- [What you have to do]: Print all entries precisely as they are written.

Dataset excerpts
● ● ● ● ● ● ●

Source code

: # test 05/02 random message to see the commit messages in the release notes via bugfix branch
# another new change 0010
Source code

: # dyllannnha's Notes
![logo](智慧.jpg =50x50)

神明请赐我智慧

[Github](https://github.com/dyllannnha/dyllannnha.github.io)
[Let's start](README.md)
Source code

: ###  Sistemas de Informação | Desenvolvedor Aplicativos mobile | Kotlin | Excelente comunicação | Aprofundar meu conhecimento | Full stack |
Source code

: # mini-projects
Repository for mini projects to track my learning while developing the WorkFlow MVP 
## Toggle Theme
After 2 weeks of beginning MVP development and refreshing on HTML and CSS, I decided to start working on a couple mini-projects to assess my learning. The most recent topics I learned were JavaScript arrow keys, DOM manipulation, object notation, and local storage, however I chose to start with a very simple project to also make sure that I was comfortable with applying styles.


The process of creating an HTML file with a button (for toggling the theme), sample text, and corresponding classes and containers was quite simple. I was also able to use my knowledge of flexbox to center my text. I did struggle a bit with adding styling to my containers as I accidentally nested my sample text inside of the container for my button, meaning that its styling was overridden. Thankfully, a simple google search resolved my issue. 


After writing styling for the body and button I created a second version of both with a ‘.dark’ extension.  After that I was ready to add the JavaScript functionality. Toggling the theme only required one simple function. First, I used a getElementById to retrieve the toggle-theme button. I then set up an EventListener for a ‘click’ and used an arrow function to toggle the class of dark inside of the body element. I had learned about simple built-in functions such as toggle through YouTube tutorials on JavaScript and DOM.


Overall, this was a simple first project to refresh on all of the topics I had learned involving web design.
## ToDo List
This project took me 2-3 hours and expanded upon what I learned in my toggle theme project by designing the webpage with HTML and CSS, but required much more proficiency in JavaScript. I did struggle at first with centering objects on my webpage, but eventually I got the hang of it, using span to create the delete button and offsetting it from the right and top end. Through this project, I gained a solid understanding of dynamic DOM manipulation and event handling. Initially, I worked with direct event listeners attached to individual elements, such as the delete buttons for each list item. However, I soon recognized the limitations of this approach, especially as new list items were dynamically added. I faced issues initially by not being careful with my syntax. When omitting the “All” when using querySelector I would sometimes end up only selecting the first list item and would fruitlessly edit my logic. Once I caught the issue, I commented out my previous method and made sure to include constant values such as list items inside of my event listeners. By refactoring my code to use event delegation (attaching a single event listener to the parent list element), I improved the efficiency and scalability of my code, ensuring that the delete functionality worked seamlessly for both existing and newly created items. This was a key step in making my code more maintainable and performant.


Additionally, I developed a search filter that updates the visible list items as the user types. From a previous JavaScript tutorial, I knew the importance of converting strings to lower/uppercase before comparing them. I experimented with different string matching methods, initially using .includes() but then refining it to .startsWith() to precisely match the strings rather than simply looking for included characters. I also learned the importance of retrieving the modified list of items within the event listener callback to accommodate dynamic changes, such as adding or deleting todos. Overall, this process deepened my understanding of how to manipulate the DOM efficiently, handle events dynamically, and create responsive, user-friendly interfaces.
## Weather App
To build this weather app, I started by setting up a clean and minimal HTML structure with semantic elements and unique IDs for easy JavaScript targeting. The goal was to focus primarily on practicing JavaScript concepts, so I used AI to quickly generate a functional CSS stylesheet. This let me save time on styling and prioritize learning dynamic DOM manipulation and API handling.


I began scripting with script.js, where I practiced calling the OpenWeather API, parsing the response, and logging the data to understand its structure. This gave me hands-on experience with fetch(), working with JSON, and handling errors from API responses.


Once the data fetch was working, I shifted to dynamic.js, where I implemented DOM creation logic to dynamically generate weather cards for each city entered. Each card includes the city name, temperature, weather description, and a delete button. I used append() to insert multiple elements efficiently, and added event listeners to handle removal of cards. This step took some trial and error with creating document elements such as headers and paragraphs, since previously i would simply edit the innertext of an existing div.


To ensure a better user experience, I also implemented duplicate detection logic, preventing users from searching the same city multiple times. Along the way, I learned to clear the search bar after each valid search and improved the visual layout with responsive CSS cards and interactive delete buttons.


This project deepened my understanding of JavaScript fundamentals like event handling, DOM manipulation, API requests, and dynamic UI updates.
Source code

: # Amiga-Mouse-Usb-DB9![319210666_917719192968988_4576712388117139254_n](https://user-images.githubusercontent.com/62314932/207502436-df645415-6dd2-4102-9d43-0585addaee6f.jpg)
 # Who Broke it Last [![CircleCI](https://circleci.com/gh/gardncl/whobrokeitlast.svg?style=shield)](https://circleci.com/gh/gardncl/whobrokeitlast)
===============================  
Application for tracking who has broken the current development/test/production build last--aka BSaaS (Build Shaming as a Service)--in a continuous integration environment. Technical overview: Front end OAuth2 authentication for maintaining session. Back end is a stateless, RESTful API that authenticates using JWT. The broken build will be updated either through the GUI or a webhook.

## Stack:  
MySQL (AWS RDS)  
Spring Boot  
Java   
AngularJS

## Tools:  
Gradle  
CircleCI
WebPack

● ● ● ● ● ● ●

- [The completed task]:
Source code

: # test 05/02 random message to see the commit messages in the release notes via bugfix branch
# another new change 0010
Source code

: # dyllannnha's Notes
![logo](智慧.jpg =50x50)

神明请赐我智慧

[Github](https://github.com/dyllannnha/dyllannnha.github.io)
[Let's start](README.md)
Source code

: ###  Sistemas de Informação | Desenvolvedor Aplicativos mobile | Kotlin | Excelente comunicação | Aprofundar meu conhecimento | Full stack |
Source code

: # mini-projects
Repository for mini projects to track my learning while developing the WorkFlow MVP 
## Toggle Theme
After 2 weeks of beginning MVP development and refreshing on HTML and CSS, I decided to start working on a couple mini-projects to assess my learning. The most recent topics I learned were JavaScript arrow keys, DOM manipulation, object notation, and local storage, however I chose to start with a very simple project to also make sure that I was comfortable with applying styles.


The process of creating an HTML file with a button (for toggling the theme), sample text, and corresponding classes and containers was quite simple. I was also able to use my knowledge of flexbox to center my text. I did struggle a bit with adding styling to my containers as I accidentally nested my sample text inside of the container for my button, meaning that its styling was overridden. Thankfully, a simple google search resolved my issue. 


After writing styling for the body and button I created a second version of both with a ‘.dark’ extension.  After that I was ready to add the JavaScript functionality. Toggling the theme only required one simple function. First, I used a getElementById to retrieve the toggle-theme button. I then set up an EventListener for a ‘click’ and used an arrow function to toggle the class of dark inside of the body element. I had learned about simple built-in functions such as toggle through YouTube tutorials on JavaScript and DOM.


Overall, this was a simple first project to refresh on all of the topics I had learned involving web design.
## ToDo List
This project took me 2-3 hours and expanded upon what I learned in my toggle theme project by designing the webpage with HTML and CSS, but required much more proficiency in JavaScript. I did struggle at first with centering objects on my webpage, but eventually I got the hang of it, using span to create the delete button and offsetting it from the right and top end. Through this project, I gained a solid understanding of dynamic DOM manipulation and event handling. Initially, I worked with direct event listeners attached to individual elements, such as the delete buttons for each list item. However, I soon recognized the limitations of this approach, especially as new list items were dynamically added. I faced issues initially by not being careful with my syntax. When omitting the “All” when using querySelector I would sometimes end up only selecting the first list item and would fruitlessly edit my logic. Once I caught the issue, I commented out my previous method and made sure to include constant values such as list items inside of my event listeners. By refactoring my code to use event delegation (attaching a single event listener to the parent list element), I improved the efficiency and scalability of my code, ensuring that the delete functionality worked seamlessly for both existing and newly created items. This was a key step in making my code more maintainable and performant.


Additionally, I developed a search filter that updates the visible list items as the user types. From a previous JavaScript tutorial, I knew the importance of converting strings to lower/uppercase before comparing them. I experimented with different string matching methods, initially using .includes() but then refining it to .startsWith() to precisely match the strings rather than simply looking for included characters. I also learned the importance of retrieving the modified list of items within the event listener callback to accommodate dynamic changes, such as adding or deleting todos. Overall, this process deepened my understanding of how to manipulate the DOM efficiently, handle events dynamically, and create responsive, user-friendly interfaces.
## Weather App
To build this weather app, I started by setting up a clean and minimal HTML structure with semantic elements and unique IDs for easy JavaScript targeting. The goal was to focus primarily on practicing JavaScript concepts, so I used AI to quickly generate a functional CSS stylesheet. This let me save time on styling and prioritize learning dynamic DOM manipulation and API handling.


I began scripting with script.js, where I practiced calling the OpenWeather API, parsing the response, and logging the data to understand its structure. This gave me hands-on experience with fetch(), working with JSON, and handling errors from API responses.


Once the data fetch was working, I shifted to dynamic.js, where I implemented DOM creation logic to dynamically generate weather cards for each city entered. Each card includes the city name, temperature, weather description, and a delete button. I used append() to insert multiple elements efficiently, and added event listeners to handle removal of cards. This step took some trial and error with creating document elements such as headers and paragraphs, since previously i would simply edit the innertext of an existing div.


To ensure a better user experience, I also implemented duplicate detection logic, preventing users from searching the same city multiple times. Along the way, I learned to clear the search bar after each valid search and improved the visual layout with responsive CSS cards and interactive delete buttons.


This project deepened my understanding of JavaScript fundamentals like event handling, DOM manipulation, API requests, and dynamic UI updates.
Source code

: # Amiga-Mouse-Usb-DB9![319210666_917719192968988_4576712388117139254_n](https://user-images.githubusercontent.com/62314932/207502436-df645415-6dd2-4102-9d43-0585addaee6f.jpg)
 # Who Broke it Last [![CircleCI](https://circleci.com/gh/gardncl/whobrokeitlast.svg?style=shield)](https://circleci.com/gh/gardncl/whobrokeitlast)
===============================  
Application for tracking who has broken the current development/test/production build last--aka BSaaS (Build Shaming as a Service)--in a continuous integration environment. Technical overview: Front end OAuth2 authentication for maintaining session. Back end is a stateless, RESTful API that authenticates using JWT. The broken build will be updated either through the GUI or a webhook.

## Stack:  
MySQL (AWS RDS)  
Spring Boot  
Java   
AngularJS

## Tools:  
Gradle  
CircleCI
WebPack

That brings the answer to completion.